Data provided -
*** Block opens ***
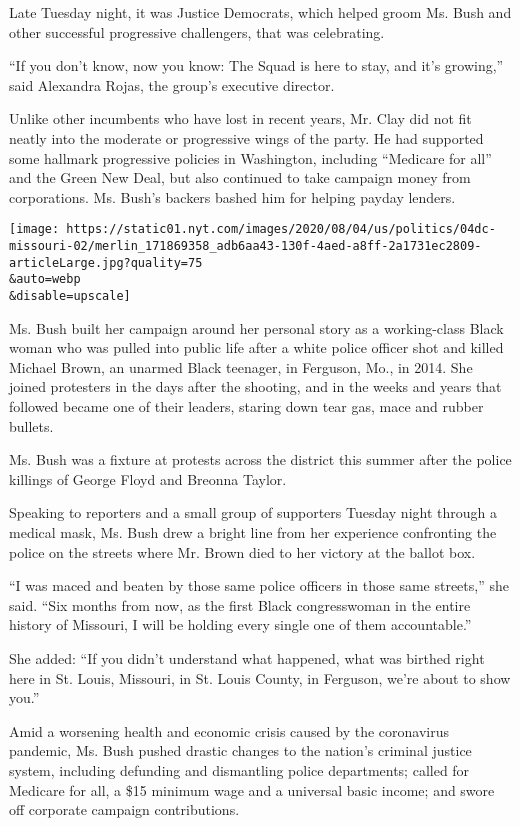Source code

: Late Tuesday night, it was Justice Democrats, which helped groom Ms.
Bush and other successful progressive challengers, that was celebrating.

``If you don't know, now you know: The Squad is here to stay, and it's
growing,'' said Alexandra Rojas, the group's executive director.

Unlike other incumbents who have lost in recent years, Mr. Clay did not
fit neatly into the moderate or progressive wings of the party. He had
supported some hallmark progressive policies in Washington, including
``Medicare for all'' and the Green New Deal, but also continued to take
campaign money from corporations. Ms. Bush's backers bashed him for
helping payday lenders.

\texttt{[image: https://static01.nyt.com/images/2020/08/04/us/politics/04dc-missouri-02/merlin\_171869358\_adb6aa43-130f-4aed-a8ff-2a1731ec2809-articleLarge.jpg?quality=75\\\&auto=webp\\\&disable=upscale]}

Ms. Bush built her campaign around her personal story as a working-class
Black woman who was pulled into public life after a white police officer
shot and killed Michael Brown, an unarmed Black teenager, in Ferguson,
Mo., in 2014. She joined protesters in the days after the shooting, and
in the weeks and years that followed became one of their leaders,
staring down tear gas, mace and rubber bullets.

Ms. Bush was a fixture at protests across the district this summer after
the police killings of George Floyd and Breonna Taylor.

Speaking to reporters and a small group of supporters Tuesday night
through a medical mask, Ms. Bush drew a bright line from her experience
confronting the police on the streets where Mr. Brown died to her
victory at the ballot box.

``I was maced and beaten by those same police officers in those same
streets,'' she said. ``Six months from now, as the first Black
congresswoman in the entire history of Missouri, I will be holding every
single one of them accountable.''

She added: ``If you didn't understand what happened, what was birthed
right here in St. Louis, Missouri, in St. Louis County, in Ferguson,
we're about to show you.''

Amid a worsening health and economic crisis caused by the coronavirus
pandemic, Ms. Bush pushed drastic changes to the nation's criminal
justice system, including defunding and dismantling police departments;
called for Medicare for all, a \$15 minimum wage and a universal basic
income; and swore off corporate campaign contributions.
*** Block closes ***
Task to carry out -
Extract every line of the records above that contains the word "Black".

Written response -
Black woman who was pulled into public life after a white police officer
shot and killed Michael Brown, an unarmed Black teenager, in Ferguson,
streets,'' she said. ``Six months from now, as the first Black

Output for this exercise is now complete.